Stock Market Undercurrents: Why We Have a Rules Based Approach

by | Jul 7, 2021 | Blog, Videos

Things are always happening under the surface of the stock market, even with the major indices continuing to march higher.

In this week’s video, Casey breakdowns a recent Wall Street Journal article that discusses how stocks, broadly speaking, have been pretty quiet for the last few months.

He highlights why it’s important, in times like these, to have a systematic rules-based approach to investing.

Show Notes

The Stock Market Hasn’t Been This Placid in Years – Wall Street Journal

https://tpmullooly.wistia.com/medias/8qhrqrln2v?embedType=async&videoFoam=true&videoWidth=640

Stock Market Undercurrents: Why We Have a Rules Based Approach – Transcript

Casey Mullooly: In Episode 253, is this the calm before the storm?

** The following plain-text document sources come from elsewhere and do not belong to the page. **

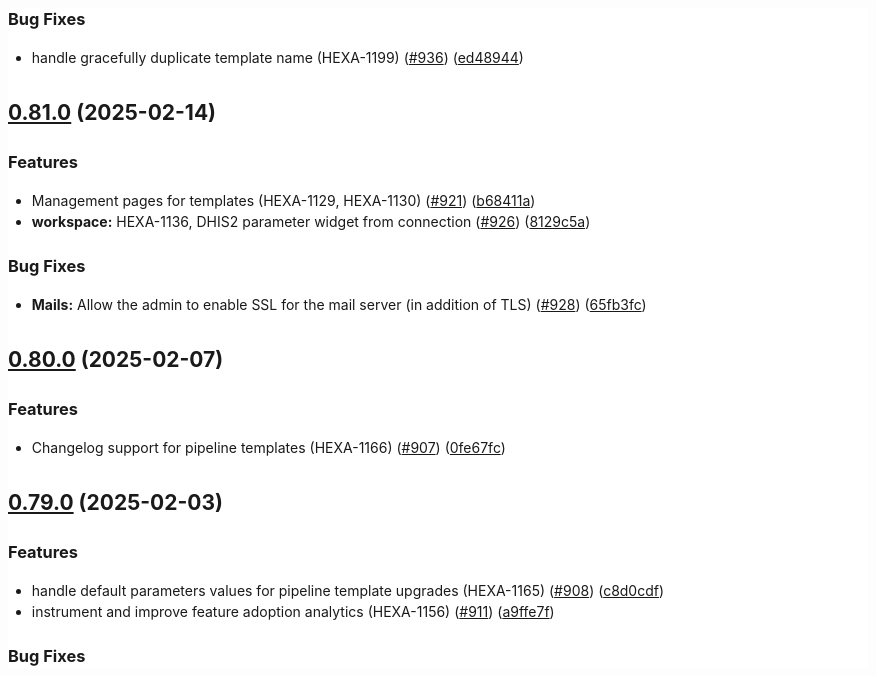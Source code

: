 
### Bug Fixes

* handle gracefully duplicate template name (HEXA-1199) ([#936](https://github.com/BLSQ/openhexa-app/issues/936)) ([ed48944](https://github.com/BLSQ/openhexa-app/commit/ed489441a1cd56f97833c6b3c3ac183270584d5e))

## [0.81.0](https://github.com/BLSQ/openhexa-app/compare/0.80.0...0.81.0) (2025-02-14)


### Features

* Management pages for templates (HEXA-1129, HEXA-1130) ([#921](https://github.com/BLSQ/openhexa-app/issues/921)) ([b68411a](https://github.com/BLSQ/openhexa-app/commit/b68411a7961aa63b532a53174bf0b35eafdf3542))
* **workspace:** HEXA-1136, DHIS2 parameter widget from connection ([#926](https://github.com/BLSQ/openhexa-app/issues/926)) ([8129c5a](https://github.com/BLSQ/openhexa-app/commit/8129c5a7787cee6f20a64178a6390256d47e071e))


### Bug Fixes

* **Mails:** Allow the admin to enable SSL for the mail server (in addition of TLS) ([#928](https://github.com/BLSQ/openhexa-app/issues/928)) ([65fb3fc](https://github.com/BLSQ/openhexa-app/commit/65fb3fc134090a8a0c2f1ecf0cbc128c81838c95))

## [0.80.0](https://github.com/BLSQ/openhexa-app/compare/0.79.0...0.80.0) (2025-02-07)


### Features

* Changelog support  for pipeline templates (HEXA-1166) ([#907](https://github.com/BLSQ/openhexa-app/issues/907)) ([0fe67fc](https://github.com/BLSQ/openhexa-app/commit/0fe67fcdcd33cc5944dd3690d6e2aa96c162bb10))

## [0.79.0](https://github.com/BLSQ/openhexa-app/compare/0.78.0...0.79.0) (2025-02-03)


### Features

* handle default parameters values for pipeline template upgrades (HEXA-1165) ([#908](https://github.com/BLSQ/openhexa-app/issues/908)) ([c8d0cdf](https://github.com/BLSQ/openhexa-app/commit/c8d0cdf83f96c9c269860b043a7f3a8348601805))
* instrument and improve feature adoption analytics (HEXA-1156) ([#911](https://github.com/BLSQ/openhexa-app/issues/911)) ([a9ffe7f](https://github.com/BLSQ/openhexa-app/commit/a9ffe7fb9dcadaf3b14099f66f001edba2076a90))


### Bug Fixes
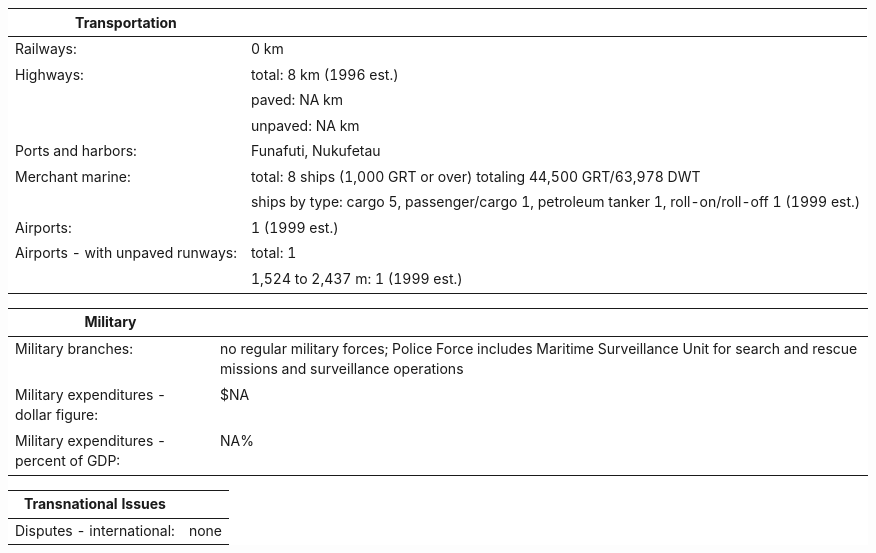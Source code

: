 | Transportation |   |
| --- | --- |
| Railways: | 0 km |
| Highways: | total: 8 km (1996 est.) |
|  | paved: NA km |
|  | unpaved: NA km |
| Ports and harbors: | Funafuti, Nukufetau |
| Merchant marine: | total: 8 ships (1,000 GRT or over) totaling 44,500 GRT/63,978 DWT |
|  | ships by type: cargo 5, passenger/cargo 1, petroleum tanker 1, roll-on/roll-off 1 (1999 est.) |
| Airports: | 1 (1999 est.) |
| Airports - with unpaved runways: | total: 1 |
|  | 1,524 to 2,437 m: 1 (1999 est.) |

| Military |   |
| --- | --- |
| Military branches: | no regular military forces; Police Force includes Maritime Surveillance Unit for search and rescue missions and surveillance operations |
| Military expenditures - dollar figure: | $NA |
| Military expenditures - percent of GDP: | NA% |

| Transnational Issues |   |
| --- | --- |
| Disputes - international: | none |
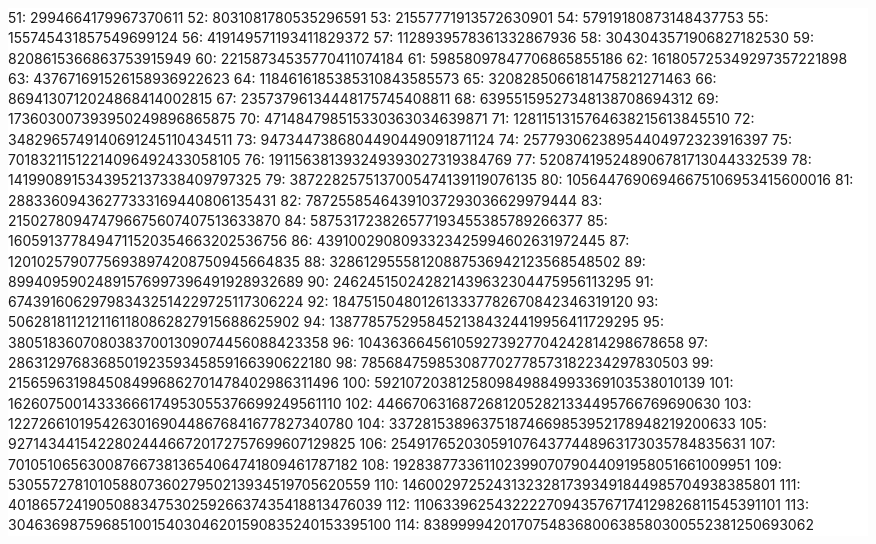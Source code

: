  51: 2994664179967370611
 52: 8031081780535296591
 53: 21557771913572630901
 54: 57919180873148437753
 55: 155745431857549699124
 56: 419149571193411829372
 57: 1128939578361332867936
 58: 3043043571906827182530
 59: 8208615366863753915949
 60: 22158734535770411074184
 61: 59858097847706865855186
 62: 161805725349297357221898
 63: 437671691526158936922623
 64: 1184616185385310843585573
 65: 3208285066181475821271463
 66: 8694130712024868414002815
 67: 23573796134448175745408811
 68: 63955159527348138708694312
 69: 173603007393950249896865875
 70: 471484798515330363034639871
 71: 1281151315764638215613845510
 72: 3482965749140691245110434511
 73: 9473447386804490449091871124
 74: 25779306238954404972323916397
 75: 70183211512214096492433058105
 76: 191156381393249393027319384769
 77: 520874195248906781713044332539
 78: 1419908915343952137338409797325
 79: 3872282575137005474139119076135
 80: 10564476906946675106953415600016
 81: 28833609436277333169440806135431
 82: 78725585464391037293036629979444
 83: 215027809474796675607407513633870
 84: 587531723826577193455385789266377
 85: 1605913778494711520354663202536756
 86: 4391002908093323425994602631972445
 87: 12010257907756938974208750945664835
 88: 32861295558120887536942123568548502
 89: 89940959024891576997396491928932689
 90: 246245150242821439632304475956113295
 91: 674391606297983432514229725117306224
 92: 1847515048012613337782670842346319120
 93: 5062818112121161180862827915688625902
 94: 13877857529584521384324419956411729295
 95: 38051836070803837001309074456088423358
 96: 104363664561059273927704242814298678658
 97: 286312976836850192359345859166390622180
 98: 785684759853087702778573182234297830503
 99: 2156596319845084996862701478402986311496
100: 5921072038125809849884993369103538010139
101: 16260750014333666174953055376699249561110
102: 44667063168726812052821334495766769690630
103: 122726610195426301690448676841677827340780
104: 337281538963751874669853952178948219200633
105: 927143441542280244466720172757699607129825
106: 2549176520305910764377448963173035784835631
107: 7010510656300876673813654064741809461787182
108: 19283877336110239907079044091958051661009951
109: 53055727810105880736027950213934519705620559
110: 146002972524313232817393491844985704938385801
111: 401865724190508834753025926637435418813476039
112: 1106339625432222709435767174129826811545391101
113: 3046369875968510015403046201590835240153395100
114: 8389999420170754836800638580300552381250693062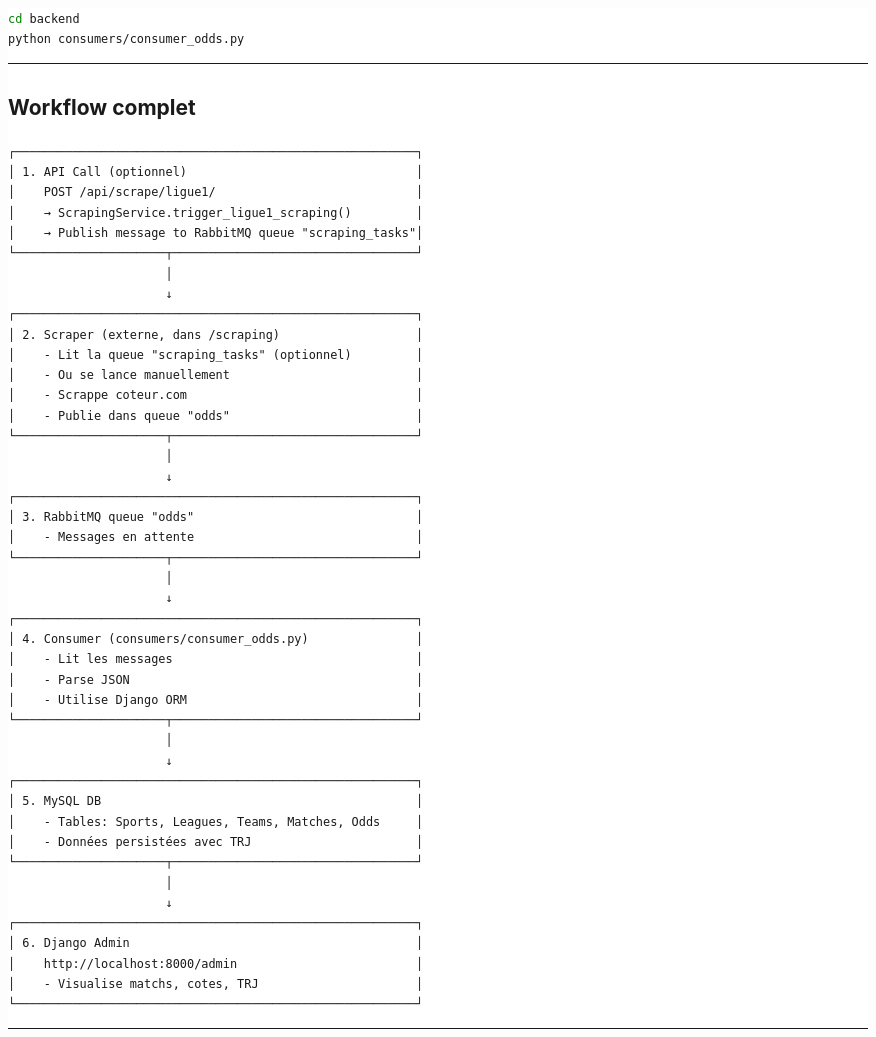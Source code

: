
 ```bash
cd backend
python consumers/consumer_odds.py
```

---

## Workflow complet

```
┌────────────────────────────────────────────────────────┐
│ 1. API Call (optionnel)                                │
│    POST /api/scrape/ligue1/                            │
│    → ScrapingService.trigger_ligue1_scraping()         │
│    → Publish message to RabbitMQ queue "scraping_tasks"│
└─────────────────────┬──────────────────────────────────┘
                      │
                      ↓
┌────────────────────────────────────────────────────────┐
│ 2. Scraper (externe, dans /scraping)                   │
│    - Lit la queue "scraping_tasks" (optionnel)         │
│    - Ou se lance manuellement                          │
│    - Scrappe coteur.com                                │
│    - Publie dans queue "odds"                          │
└─────────────────────┬──────────────────────────────────┘
                      │
                      ↓
┌────────────────────────────────────────────────────────┐
│ 3. RabbitMQ queue "odds"                               │
│    - Messages en attente                               │
└─────────────────────┬──────────────────────────────────┘
                      │
                      ↓
┌────────────────────────────────────────────────────────┐
│ 4. Consumer (consumers/consumer_odds.py)               │
│    - Lit les messages                                  │
│    - Parse JSON                                        │
│    - Utilise Django ORM                                │
└─────────────────────┬──────────────────────────────────┘
                      │
                      ↓
┌────────────────────────────────────────────────────────┐
│ 5. MySQL DB                                            │
│    - Tables: Sports, Leagues, Teams, Matches, Odds     │
│    - Données persistées avec TRJ                       │
└─────────────────────┬──────────────────────────────────┘
                      │
                      ↓
┌────────────────────────────────────────────────────────┐
│ 6. Django Admin                                        │
│    http://localhost:8000/admin                         │
│    - Visualise matchs, cotes, TRJ                      │
└────────────────────────────────────────────────────────┘
```

---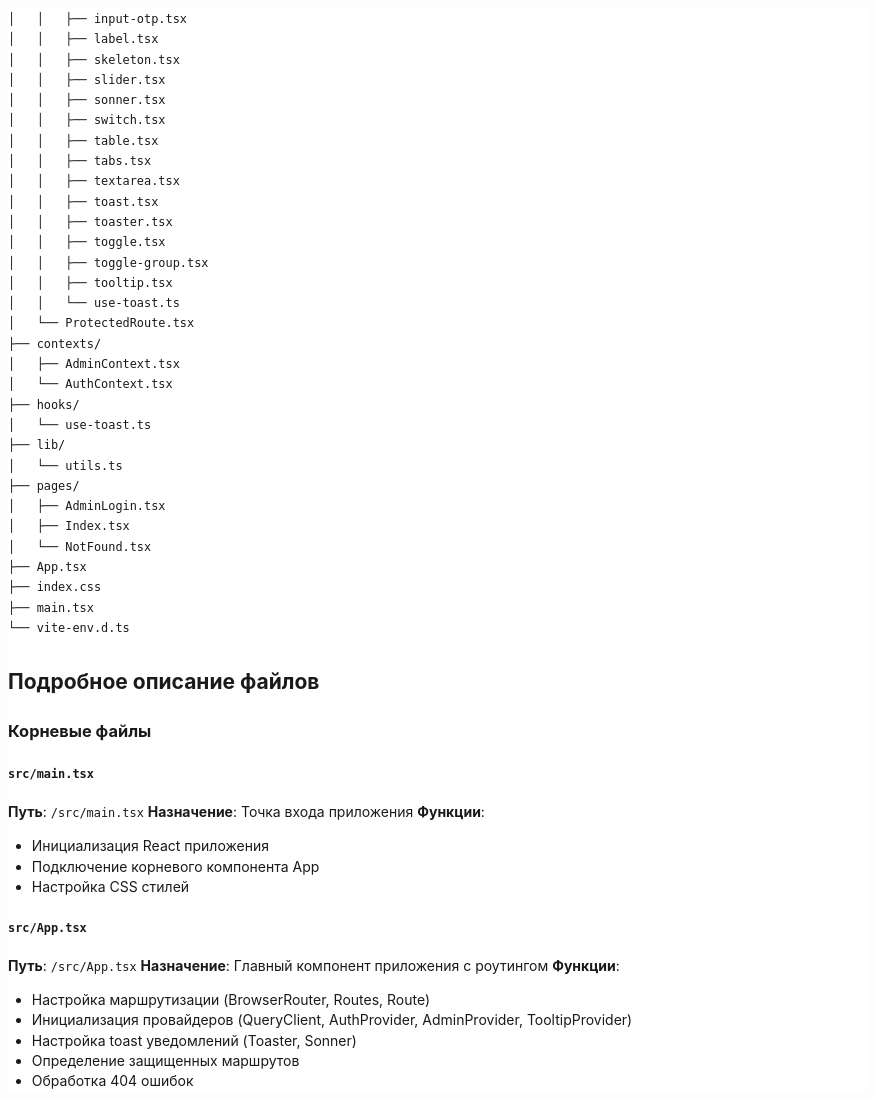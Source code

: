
 ```
│   │   ├── input-otp.tsx
│   │   ├── label.tsx
│   │   ├── skeleton.tsx
│   │   ├── slider.tsx
│   │   ├── sonner.tsx
│   │   ├── switch.tsx
│   │   ├── table.tsx
│   │   ├── tabs.tsx
│   │   ├── textarea.tsx
│   │   ├── toast.tsx
│   │   ├── toaster.tsx
│   │   ├── toggle.tsx
│   │   ├── toggle-group.tsx
│   │   ├── tooltip.tsx
│   │   └── use-toast.ts
│   └── ProtectedRoute.tsx
├── contexts/
│   ├── AdminContext.tsx
│   └── AuthContext.tsx
├── hooks/
│   └── use-toast.ts
├── lib/
│   └── utils.ts
├── pages/
│   ├── AdminLogin.tsx
│   ├── Index.tsx
│   └── NotFound.tsx
├── App.tsx
├── index.css
├── main.tsx
└── vite-env.d.ts
```

## Подробное описание файлов

### Корневые файлы

#### `src/main.tsx`
**Путь**: `/src/main.tsx`
**Назначение**: Точка входа приложения
**Функции**:
- Инициализация React приложения
- Подключение корневого компонента App
- Настройка CSS стилей

#### `src/App.tsx`
**Путь**: `/src/App.tsx`
**Назначение**: Главный компонент приложения с роутингом
**Функции**:
- Настройка маршрутизации (BrowserRouter, Routes, Route)
- Инициализация провайдеров (QueryClient, AuthProvider, AdminProvider, TooltipProvider)
- Настройка toast уведомлений (Toaster, Sonner)
- Определение защищенных маршрутов
- Обработка 404 ошибок
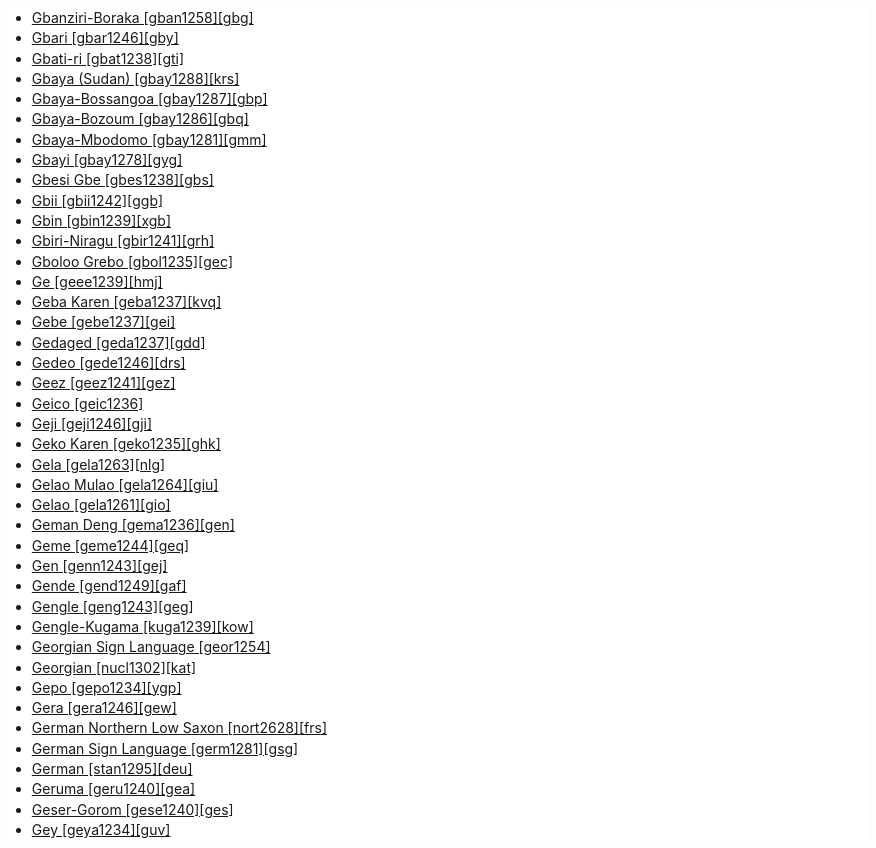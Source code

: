 - [Gbanziri-Boraka [gban1258][gbg]](tree/atla1278/volt1241/nort3149/came1255/uban1244/ngba1292/west2836/rive1263/gban1258/md.ini)
- [Gbari [gbar1246][gby]](tree/atla1278/volt1241/benu1247/ebir1244/nupe1252/gbag1256/gbar1246/md.ini)
- [Gbati-ri [gbat1238][gti]](tree/book1242/gbat1238/md.ini)
- [Gbaya (Sudan) [gbay1288][krs]](tree/kres1240/gbay1288/md.ini)
- [Gbaya-Bossangoa [gbay1287][gbp]](tree/atla1278/volt1241/nort3149/gbay1279/gbay1282/boko1260/gbey1243/gbey1244/gbay1287/md.ini)
- [Gbaya-Bozoum [gbay1286][gbq]](tree/atla1278/volt1241/nort3149/gbay1279/gbay1282/boko1260/gbey1243/gbay1286/md.ini)
- [Gbaya-Mbodomo [gbay1281][gmm]](tree/atla1278/volt1241/nort3149/gbay1279/gbay1280/mbod1237/gbay1281/md.ini)
- [Gbayi [gbay1278][gyg]](tree/atla1278/volt1241/nort3149/came1255/uban1244/ngba1290/ngba1280/gbay1278/md.ini)
- [Gbesi Gbe [gbes1238][gbs]](tree/atla1278/volt1241/kwav1236/gbee1241/east2711/west2934/gbes1238/md.ini)
- [Gbii [gbii1242][ggb]](tree/atla1278/volt1241/krua1234/west2485/bass1262/gbii1242/md.ini)
- [Gbin [gbin1239][xgb]](tree/mand1469/east2697/sout3140/nwab1239/unun9970/gbin1239/md.ini)
- [Gbiri-Niragu [gbir1241][grh]](tree/atla1278/volt1241/benu1247/kain1275/cent2242/basa1288/east2404/josa1234/kaur1268/gbir1241/md.ini)
- [Gboloo Grebo [gbol1235][gec]](tree/atla1278/volt1241/krua1234/west2485/greb1257/greb1256/nort3193/barc1236/gbol1236/gbol1235/md.ini)
- [Ge [geee1239][hmj]](tree/hmon1336/hmon1337/nucl1714/nucl1720/west2803/grea1295/geee1239/md.ini)
- [Geba Karen [geba1237][kvq]](tree/sino1245/kare1337/cent1999/geba1236/geba1237/md.ini)
- [Gebe [gebe1237][gei]](tree/aust1307/mala1545/cent2237/east2712/sout2850/sout3229/raja1255/sout3231/gebe1237/md.ini)
- [Gedaged [geda1237][gdd]](tree/aust1307/mala1545/cent2237/east2712/ocea1241/west2818/nort3206/nger1241/viti1243/belr1234/bell1262/nucl1510/geda1237/md.ini)
- [Gedeo [gede1246][drs]](tree/afro1255/cush1243/east2699/high1285/sida1247/sida1248/gede1246/md.ini)
- [Geez [geez1241][gez]](tree/afro1255/semi1276/west2786/ethi1244/geez1241/md.ini)
- [Geico [geic1236]](tree/nucl1710/jeee1236/geic1236/md.ini)
- [Geji [geji1246][gji]](tree/afro1255/chad1250/west2785/west2790/west2800/sout3162/nort3190/geji1246/md.ini)
- [Geko Karen [geko1235][ghk]](tree/sino1245/kare1337/cent1999/geko1235/md.ini)
- [Gela [gela1263][nlg]](tree/aust1307/mala1545/cent2237/east2712/ocea1241/sout2853/guad1241/nucl1470/ngge1240/gela1263/md.ini)
- [Gelao Mulao [gela1264][giu]](tree/taik1256/kada1291/sout3143/west2798/gela1265/nort3188/gela1264/md.ini)
- [Gelao [gela1261][gio]](tree/book1242/gela1261/md.ini)
- [Geman Deng [gema1236][gen]](tree/book1242/gema1236/md.ini)
- [Geme [geme1244][geq]](tree/atla1278/volt1241/nort3149/came1255/uban1244/zand1246/zand1247/geme1244/md.ini)
- [Gen [genn1243][gej]](tree/atla1278/volt1241/kwav1236/gbee1241/west2802/genn1243/md.ini)
- [Gende [gend1249][gaf]](tree/nucl1709/kain1273/goro1272/gend1249/md.ini)
- [Gengle [geng1243][geg]](tree/book1242/geng1243/md.ini)
- [Gengle-Kugama [kuga1239][kow]](tree/atla1278/volt1241/nort3149/came1255/samb1322/mumu1249/kuga1239/md.ini)
- [Georgian Sign Language [geor1254]](tree/sign1238/deaf1237/russ1270/geor1254/md.ini)
- [Georgian [nucl1302][kat]](tree/kart1248/geor1252/geor1253/nucl1302/md.ini)
- [Gepo [gepo1234][ygp]](tree/sino1245/burm1265/lolo1265/lolo1267/nili1235/sout3212/niso1234/nucl1739/nasu1236/nesu1234/nasu1237/gepo1234/md.ini)
- [Gera [gera1246][gew]](tree/afro1255/chad1250/west2785/west2714/west2799/west2715/bole1261/nucl1735/gera1247/gera1248/gera1246/md.ini)
- [German Northern Low Saxon [nort2628][frs]](tree/indo1319/germ1287/nort3152/west2793/nort3175/alts1234/midd1345/lowg1239/west2357/ostf1234/nort2628/md.ini)
- [German Sign Language [germ1281][gsg]](tree/sign1238/deaf1237/dgsi1234/germ1281/md.ini)
- [German [stan1295][deu]](tree/indo1319/germ1287/nort3152/west2793/high1289/high1286/midd1349/mode1258/uppe1464/glob1243/stan1295/md.ini)
- [Geruma [geru1240][gea]](tree/afro1255/chad1250/west2785/west2714/west2799/west2715/bole1261/nucl1735/gera1247/gera1248/geru1240/md.ini)
- [Geser-Gorom [gese1240][ges]](tree/aust1307/mala1545/cent2237/cent2245/cent2254/east2466/band1354/gese1239/gese1241/gese1240/md.ini)
- [Gey [geya1234][guv]](tree/book1242/geya1234/md.ini)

Casey Mullooly: Welcome to the Mullooly Asset Show. I’m your host again, Casey Mullooly, taking over the Mullooly Asset content pages. I’m enjoying it so far. Thanks for tuning in. So recent headline from the Wall Street Journal says that the stock market hasn’t been this placid in years.

It goes on to say that the S and P 500 hasn’t experienced a 5% drawdown since October of 2020. And historically speaking, we experience a five to 10% correction once or twice per year on average dating back to 1920. So what’s going on? The author offers that it could be due to what he calls T.I.N.A., which is there is no alternative, pretty clever. There is no alternative meaning that with the current interest rate environment with rates at or near zero, you have to be in stocks in order to get some sort of return on your money.

Casey Mullooly: The author goes on to state that the biggest threat to the current stock market is the Federal Reserve raising rates. So let’s talk about that. In 2013, there was something that’s called the Taper Tantrum, which is when the Fed, the first time they did QE during the financial crisis, signaled that they were going to end their bond purchasing program therefore rates would go up and the market puked at the news. But, if you step out and widen the lens and take it in context, the S and P 500 in 2013 was up almost 30%.

So look, we’re not going to get into reading any more tea leaves from the Fed or trying to skate where the puck is going. We have a systematic approach here to how we invest our money and when our indicators change, we’re going to change as well.

Casey Mullooly: The article also goes on to say that there’s been some big changes going on under the surface of the market. He specifically references the value versus growth debate and how these beaten down stocks during the pandemic has what, what led the way back up during January and up through May. But over the last month or six week, we’ve seen the growth more techie names come back into leadership.

So things are always going to be happening under the surface of the market. Markets change, that’s what they do. There will always be headlines. There will always be things going on. But the point is, that we have a systematic approach and we don’t get caught up in the news headlines and neither should you. If you’re trying to time when the Fed is going to raise rates and how the market is going to digest all of that information, best of luck to you. That’s something that we’re not interested in here.

Casey Mullooly: Like we always say, “We can know what the news is going to be, but we don’t know how the market is going to react.” I know that it might seem like we’re beating a dead horse with this, but it is so crucial to understand that message. So, yes, the stock market has been calm on the surface. Things are happening underneath. We’re on the ball and that’s the message for Episode 253. Hope you’ve been enjoying my appearances on the videos and podcasts so far. I know I’ve been and I’m looking forward to doing more of them in the future. We’ll see you then.